Top of PROVIDED MATERIAL
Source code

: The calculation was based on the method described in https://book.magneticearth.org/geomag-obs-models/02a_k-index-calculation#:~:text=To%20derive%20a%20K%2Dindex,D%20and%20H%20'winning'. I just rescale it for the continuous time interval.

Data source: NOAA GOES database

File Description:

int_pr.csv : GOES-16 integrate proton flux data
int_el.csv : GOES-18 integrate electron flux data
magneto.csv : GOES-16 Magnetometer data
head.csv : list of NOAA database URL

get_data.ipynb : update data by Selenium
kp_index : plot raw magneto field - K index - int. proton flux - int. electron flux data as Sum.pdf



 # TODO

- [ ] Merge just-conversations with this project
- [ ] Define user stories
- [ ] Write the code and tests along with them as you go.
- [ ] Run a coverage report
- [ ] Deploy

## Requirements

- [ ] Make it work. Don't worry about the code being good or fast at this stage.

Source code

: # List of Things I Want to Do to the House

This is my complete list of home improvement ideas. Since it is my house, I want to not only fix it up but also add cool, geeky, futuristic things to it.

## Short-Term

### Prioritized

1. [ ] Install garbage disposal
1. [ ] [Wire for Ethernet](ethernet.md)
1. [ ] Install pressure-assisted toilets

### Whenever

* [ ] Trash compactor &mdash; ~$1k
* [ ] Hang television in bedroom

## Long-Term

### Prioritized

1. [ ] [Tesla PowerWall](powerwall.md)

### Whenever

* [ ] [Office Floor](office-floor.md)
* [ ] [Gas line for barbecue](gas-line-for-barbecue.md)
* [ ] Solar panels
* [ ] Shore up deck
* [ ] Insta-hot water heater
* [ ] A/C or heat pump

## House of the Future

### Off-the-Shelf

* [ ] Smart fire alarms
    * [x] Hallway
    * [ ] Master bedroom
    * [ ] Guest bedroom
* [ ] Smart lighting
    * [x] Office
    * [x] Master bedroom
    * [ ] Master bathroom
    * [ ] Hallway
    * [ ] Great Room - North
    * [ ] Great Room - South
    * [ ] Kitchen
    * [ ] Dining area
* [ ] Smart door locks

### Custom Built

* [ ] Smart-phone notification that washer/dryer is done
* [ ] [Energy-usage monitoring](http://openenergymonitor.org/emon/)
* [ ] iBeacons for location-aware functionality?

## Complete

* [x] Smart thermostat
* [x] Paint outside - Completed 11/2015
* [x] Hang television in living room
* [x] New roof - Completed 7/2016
Bottom of PROVIDED MATERIAL
Print the material once more. Change nothing.

Source code

: The calculation was based on the method described in https://book.magneticearth.org/geomag-obs-models/02a_k-index-calculation#:~:text=To%20derive%20a%20K%2Dindex,D%20and%20H%20'winning'. I just rescale it for the continuous time interval.

Data source: NOAA GOES database

File Description:

int_pr.csv : GOES-16 integrate proton flux data
int_el.csv : GOES-18 integrate electron flux data
magneto.csv : GOES-16 Magnetometer data
head.csv : list of NOAA database URL

get_data.ipynb : update data by Selenium
kp_index : plot raw magneto field - K index - int. proton flux - int. electron flux data as Sum.pdf



 # TODO

- [ ] Merge just-conversations with this project
- [ ] Define user stories
- [ ] Write the code and tests along with them as you go.
- [ ] Run a coverage report
- [ ] Deploy

## Requirements

- [ ] Make it work. Don't worry about the code being good or fast at this stage.

Source code

: # List of Things I Want to Do to the House

This is my complete list of home improvement ideas. Since it is my house, I want to not only fix it up but also add cool, geeky, futuristic things to it.

## Short-Term

### Prioritized

1. [ ] Install garbage disposal
1. [ ] [Wire for Ethernet](ethernet.md)
1. [ ] Install pressure-assisted toilets

### Whenever

* [ ] Trash compactor &mdash; ~$1k
* [ ] Hang television in bedroom

## Long-Term

### Prioritized

1. [ ] [Tesla PowerWall](powerwall.md)

### Whenever

* [ ] [Office Floor](office-floor.md)
* [ ] [Gas line for barbecue](gas-line-for-barbecue.md)
* [ ] Solar panels
* [ ] Shore up deck
* [ ] Insta-hot water heater
* [ ] A/C or heat pump

## House of the Future

### Off-the-Shelf

* [ ] Smart fire alarms
    * [x] Hallway
    * [ ] Master bedroom
    * [ ] Guest bedroom
* [ ] Smart lighting
    * [x] Office
    * [x] Master bedroom
    * [ ] Master bathroom
    * [ ] Hallway
    * [ ] Great Room - North
    * [ ] Great Room - South
    * [ ] Kitchen
    * [ ] Dining area
* [ ] Smart door locks

### Custom Built

* [ ] Smart-phone notification that washer/dryer is done
* [ ] [Energy-usage monitoring](http://openenergymonitor.org/emon/)
* [ ] iBeacons for location-aware functionality?

## Complete

* [x] Smart thermostat
* [x] Paint outside - Completed 11/2015
* [x] Hang television in living room
* [x] New roof - Completed 7/2016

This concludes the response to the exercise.